The Supreme Court has addressed the constitutionality of the death penalty for people who did not kill or intend to kill in Enmund v. Florida and Tison v. Arizona. The rule created by these cases prohibits the imposition of the death penalty on such defendants unless the defendant was a “major participant” in felonious activity and displayed “reckless indifference to life.” Nevertheless, Texas’s law of parties permits juries to give death sentences to people without regard to whether they killed, intended to kill, were major participants in felonious activities, or displayed a reckless indifference to human life—all in clear violation of the Eighth Amendment.
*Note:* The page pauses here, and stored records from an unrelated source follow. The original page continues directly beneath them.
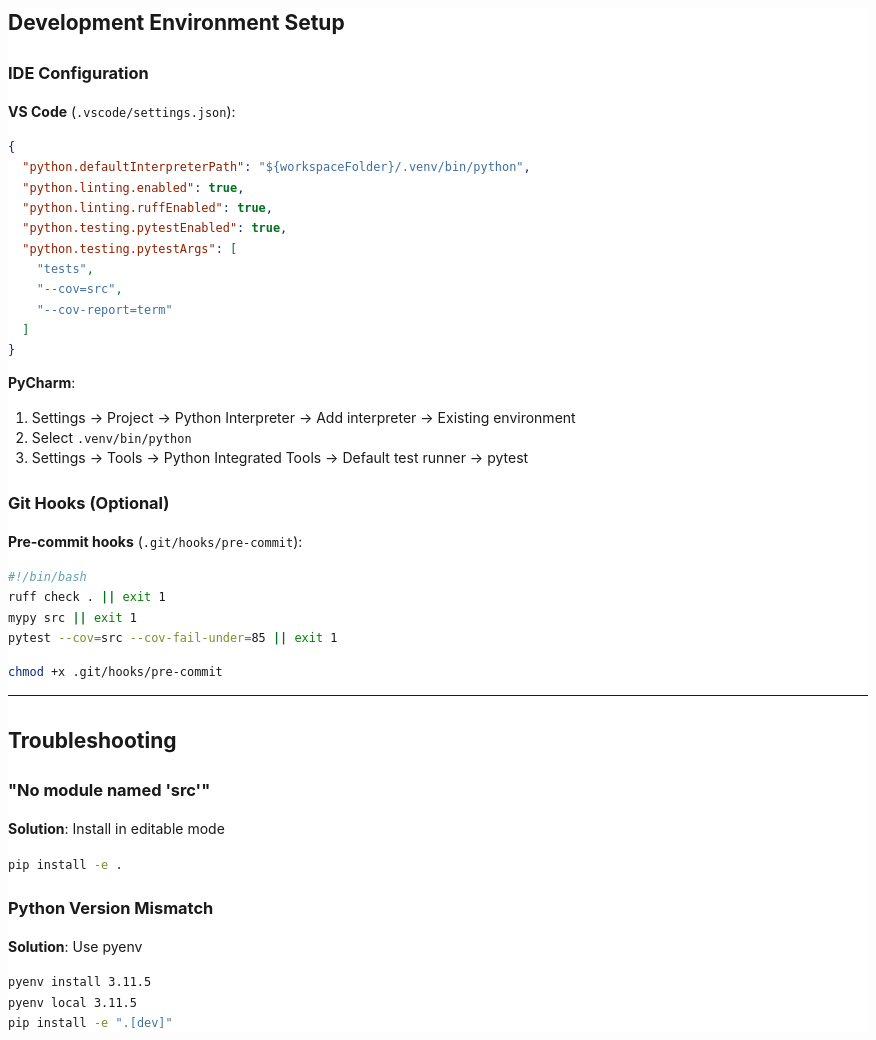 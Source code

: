 
## Development Environment Setup

### IDE Configuration

**VS Code** (`.vscode/settings.json`):
```json
{
  "python.defaultInterpreterPath": "${workspaceFolder}/.venv/bin/python",
  "python.linting.enabled": true,
  "python.linting.ruffEnabled": true,
  "python.testing.pytestEnabled": true,
  "python.testing.pytestArgs": [
    "tests",
    "--cov=src",
    "--cov-report=term"
  ]
}
```

**PyCharm**:
1. Settings → Project → Python Interpreter → Add interpreter → Existing environment
2. Select `.venv/bin/python`
3. Settings → Tools → Python Integrated Tools → Default test runner → pytest

### Git Hooks (Optional)

**Pre-commit hooks** (`.git/hooks/pre-commit`):
```bash
#!/bin/bash
ruff check . || exit 1
mypy src || exit 1
pytest --cov=src --cov-fail-under=85 || exit 1
```

```bash
chmod +x .git/hooks/pre-commit
```

---

## Troubleshooting

### "No module named 'src'"

**Solution**: Install in editable mode
```bash
pip install -e .
```

### Python Version Mismatch

**Solution**: Use pyenv
```bash
pyenv install 3.11.5
pyenv local 3.11.5
pip install -e ".[dev]"
```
It has been long recognized that the death penalty should be reserved “for the worst of the worst.” Texas, however, applies the law of parties in a way that so broadens the categories of behavior eligible for a death sentence as to render its capital punishment arbitrary. When Tison was decided, the Supreme Court took into consideration its belief that the majority of American jurisdictions authorized the death penalty where accomplices had at least a reckless disregard for life and were major participants. Now, that is no longer true. Societal consensus and the outcomes of capital trials show decreasing interest in the death penalty and death sentences for those who never killed or intended to kill, further supporting the need to eliminate the power of prosecutors to obtain death sentences premised on Texas’s law of parties, which permits convictions for capital murder without the State proving an intent to kill.
[1] See Joseph Trigilio & Tracy Casadio, Executing Those Who Do Not Kill: A Categorical Approach to Proportional Sentencing, 48 Am. Crim. L. Rev. 1371, 1374, 1401 n.280 (2011) (identifying thirty-three jurisdictions in 2011, including the seventeen jurisdictions had banned the death penalty for everybody). Since the publication of the article, five more states have abolished the death penalty, but before abolition, two of those jurisdictions did not permit executions of people who did not kill or intend to kill.
[2] Ladd v. State, 3 S.W.3d 547, 573 (Tex. Crim. App. 1999) (emphasis omitted).